Tuesday 23 December 2008

Perlin's magic on terrain generation

After building the terrain from a fixed heightmap and fixing the slopes, terrain generation seems to be a good next step. There seems to be quite a number of ways to do generate terrain. I think the selection of a method depends primarily on the look you are going for.

I decided on three initial characteristics: a) The landscape must be a fair playground, b) it must be reproducible, and c) it must be relatively smooth.

The idea behind a fair playground is to have a two player arena such that the terrain gives no advantage to either player. This means the terrain must be a mirror of sorts. A player in the north looking toward the center will see the same effective terrain as a player looking from the south.

The term 'effective terrain' refers to those aspects of the terrain that are not cosmetic. For example: having different vegetation in the north and the south may influence the look dramatically. If it is not used in the game logic the choice of vegetation is not part of the effective terrain. This separation of effective and cosmetic concerns on your drawable objects could be an import design consideration that would simplify many aspects of the game design and implementation.

A terrain is reproducible when its form can be recreated from its input. In other words, although I might need a lot of terrains for my game, I would like to be sure that the same terrain is presented for the same scenario. This reproducibility also give me a handle on the generated terrains, and allows me to handpick scenarios by tweaking the input parameters. The idea here is to use predictable random numbers.

After some googling I decided to start with Perlin Noise based generator (Perlin was already used before to create the animating clouds). It seems that I can get a smooth terrain using this method. For the implementation I used an article on the Nerdy Inverse Network as a starting point.

During my previous blog, I created a class called Terrain, originally copied from RiemersTexturedTerrain. Now, we need to separate the height map from the terrain, and IHeightMap together with the reference implementation HeightMapLoaded emerged.

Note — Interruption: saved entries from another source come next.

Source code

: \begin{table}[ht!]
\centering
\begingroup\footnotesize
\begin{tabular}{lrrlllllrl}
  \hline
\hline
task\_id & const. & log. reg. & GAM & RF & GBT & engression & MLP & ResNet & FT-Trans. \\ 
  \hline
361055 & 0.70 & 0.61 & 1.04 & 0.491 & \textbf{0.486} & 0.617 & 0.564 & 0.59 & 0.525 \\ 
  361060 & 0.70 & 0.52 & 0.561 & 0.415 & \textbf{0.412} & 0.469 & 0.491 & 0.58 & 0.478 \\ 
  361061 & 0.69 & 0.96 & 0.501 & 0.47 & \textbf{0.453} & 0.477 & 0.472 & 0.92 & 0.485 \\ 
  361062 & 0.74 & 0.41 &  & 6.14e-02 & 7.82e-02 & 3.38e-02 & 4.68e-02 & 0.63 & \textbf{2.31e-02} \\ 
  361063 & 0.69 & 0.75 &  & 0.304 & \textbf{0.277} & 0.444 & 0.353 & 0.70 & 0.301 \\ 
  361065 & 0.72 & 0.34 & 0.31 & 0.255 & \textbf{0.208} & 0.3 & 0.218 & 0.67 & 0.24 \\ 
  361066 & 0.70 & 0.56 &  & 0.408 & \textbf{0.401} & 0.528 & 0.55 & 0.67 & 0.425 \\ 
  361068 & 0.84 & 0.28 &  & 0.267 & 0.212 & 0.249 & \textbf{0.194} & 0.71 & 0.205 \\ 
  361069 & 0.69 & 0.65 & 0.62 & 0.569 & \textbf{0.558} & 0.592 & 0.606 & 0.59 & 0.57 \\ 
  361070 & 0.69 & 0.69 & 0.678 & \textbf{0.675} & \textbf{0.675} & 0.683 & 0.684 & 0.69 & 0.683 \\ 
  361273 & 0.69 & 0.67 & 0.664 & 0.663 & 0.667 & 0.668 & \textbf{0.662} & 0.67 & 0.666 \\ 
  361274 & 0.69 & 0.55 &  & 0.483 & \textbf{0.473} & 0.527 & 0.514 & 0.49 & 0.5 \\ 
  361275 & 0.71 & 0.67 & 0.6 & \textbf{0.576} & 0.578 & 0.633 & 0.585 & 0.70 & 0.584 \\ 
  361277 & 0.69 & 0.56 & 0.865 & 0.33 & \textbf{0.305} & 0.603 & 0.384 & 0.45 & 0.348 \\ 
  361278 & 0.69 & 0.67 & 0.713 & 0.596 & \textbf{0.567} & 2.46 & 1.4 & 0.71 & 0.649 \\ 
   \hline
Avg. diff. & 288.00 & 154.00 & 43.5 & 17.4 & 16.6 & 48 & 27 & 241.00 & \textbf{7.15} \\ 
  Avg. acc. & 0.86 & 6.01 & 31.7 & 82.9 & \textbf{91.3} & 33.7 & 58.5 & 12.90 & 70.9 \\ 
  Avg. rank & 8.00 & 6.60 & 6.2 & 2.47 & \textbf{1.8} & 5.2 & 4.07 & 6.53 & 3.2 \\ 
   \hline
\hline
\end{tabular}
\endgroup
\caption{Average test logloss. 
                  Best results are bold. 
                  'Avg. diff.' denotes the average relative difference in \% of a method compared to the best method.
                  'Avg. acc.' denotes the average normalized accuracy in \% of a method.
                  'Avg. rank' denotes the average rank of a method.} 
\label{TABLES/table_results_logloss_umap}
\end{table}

The new class, called HeightMapPerlin addresses expectation (b) and (c) described above. Here is its constructor: public HeightMapPerlin(Game g, int width, int length, float minHeight, float xHeight, int seed, float persistence, int octaves)

The seed produces the same terrain for any given seed value. The value of persistence influence how pointy the hills are. Low values produce a less pointry terrain. The number of hills are influenced by the value of octaves. More octaves, more hills. The slope is influenced by the value of minHeight and maxHeight. Some experimentation with these values is nessasary to get the right kind of terrain to suit a particular need. The published image shows a rendering with persistence = 2.9f and octaves = 4.

I can now generate a terrain with given properties, but the issue of fairness has not been addressed yet.